Les ateliers Jean-Baptiste Chapuis, spécialisés dans la restauration de boiseries et de meubles anciens, explorent un nouveau marché: la Russie. «Au-delà des fantasmes sur la mafia et les nouveaux riches en Russie, il y a là-bas un goût indéniable pour un certain luxe ostentatoire de style baroque», explique Damien Chapuis, qui développe l'export et se prépare à reprendre, avec son frère Cyril, le flambeau de son père Jean-Baptiste. Profitant de l'année croisée France/Russie en 2010, la petite entreprise de menuiserie prépare pour la fin de l'année une exposition au Manège de Moscou, à deux pas du Kremlin, afin de mieux faire connaître son savoir-faire. Mieux: elle travaille actuellement sur la recréation, dans le salon d'un riche particulier russe, pour un budget de 2M€, du pavillon Français situé en face du Trianon, à Versailles. «Nous connaissons bien le pavillon Français car nous y avons déjà réalisé des études de restauration», remarque Jean-Baptiste Chapuis.

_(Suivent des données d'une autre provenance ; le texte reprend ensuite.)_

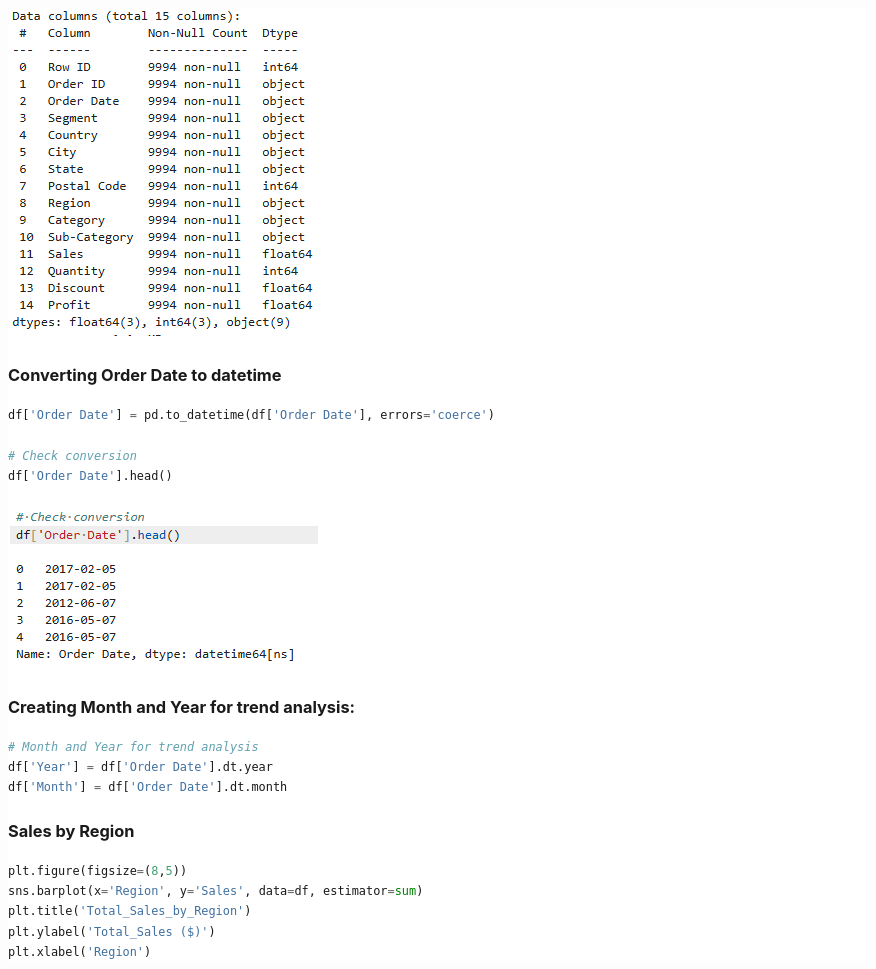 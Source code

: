 ![Data_type](../Screenshot/Data_type.PNG) 

###  Converting Order Date to datetime
```python
df['Order Date'] = pd.to_datetime(df['Order Date'], errors='coerce')

# Check conversion
df['Order Date'].head()
```

![Data_type](../Screenshot/Check_date_conversion.PNG) 

### Creating Month and Year for trend analysis:
```python
# Month and Year for trend analysis
df['Year'] = df['Order Date'].dt.year
df['Month'] = df['Order Date'].dt.month
```

### Sales by Region
```python
plt.figure(figsize=(8,5))
sns.barplot(x='Region', y='Sales', data=df, estimator=sum)
plt.title('Total_Sales_by_Region')
plt.ylabel('Total_Sales ($)')
plt.xlabel('Region')
```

20.000heures de travail Damien Chapuis apprend le russe depuis un an et demi et s'y rend tous les deux mois. 90% des 20.000heures de travail nécessaires à la réplique du pavillon Français seront néanmoins effectuées en Bretagne. Les ateliers de Muzillac sont établis sur 1.170m², répartis en trois bâtiments. C'est ici que s'activent les compagnons, sur une dégauchisseuse, une raboteuse ou une ponceuse. Ici que sont travaillés les miroirs, les dorures et le bois. Le chêne est majoritairement utilisé, même si les Ateliers emploient aussi 248 essences différentes de bois précieux (amarante, rose, violette...). Dans une petite salle de stockage annexe, quelques antiquités comme cette table de jeu à combinaisons de la «fin du 18e siècle», selon Jean-Baptiste Chapuis. Elle fut réalisée par un de ses ancêtres. À côté, au bureau d'études, c'est le bond dans le futur. Fini le dessin à la main, place au logiciel Autocad muni de sa station et de son écran ad'hoc. L'entreprise cherche d'ailleurs à recruter au bureau d'étude. Elle travaille aussi sur son déménagement dans de nouveaux locaux. Plus grands de 400m², ils seront surtout dotés d'une hauteur de plafond plus importante pour pouvoir mieux manipuler les éléments monumentaux des boiseries. Cet investissement de 400.000 à 500.000 € pourrait bien voir le jour à Arzal, dans la zone d'activité de la Corne du Cerf.
Les ateliers Chapuis, spécialisés dans la restauration de boiseries et de meubles anciens, s'attaquent au marché russe.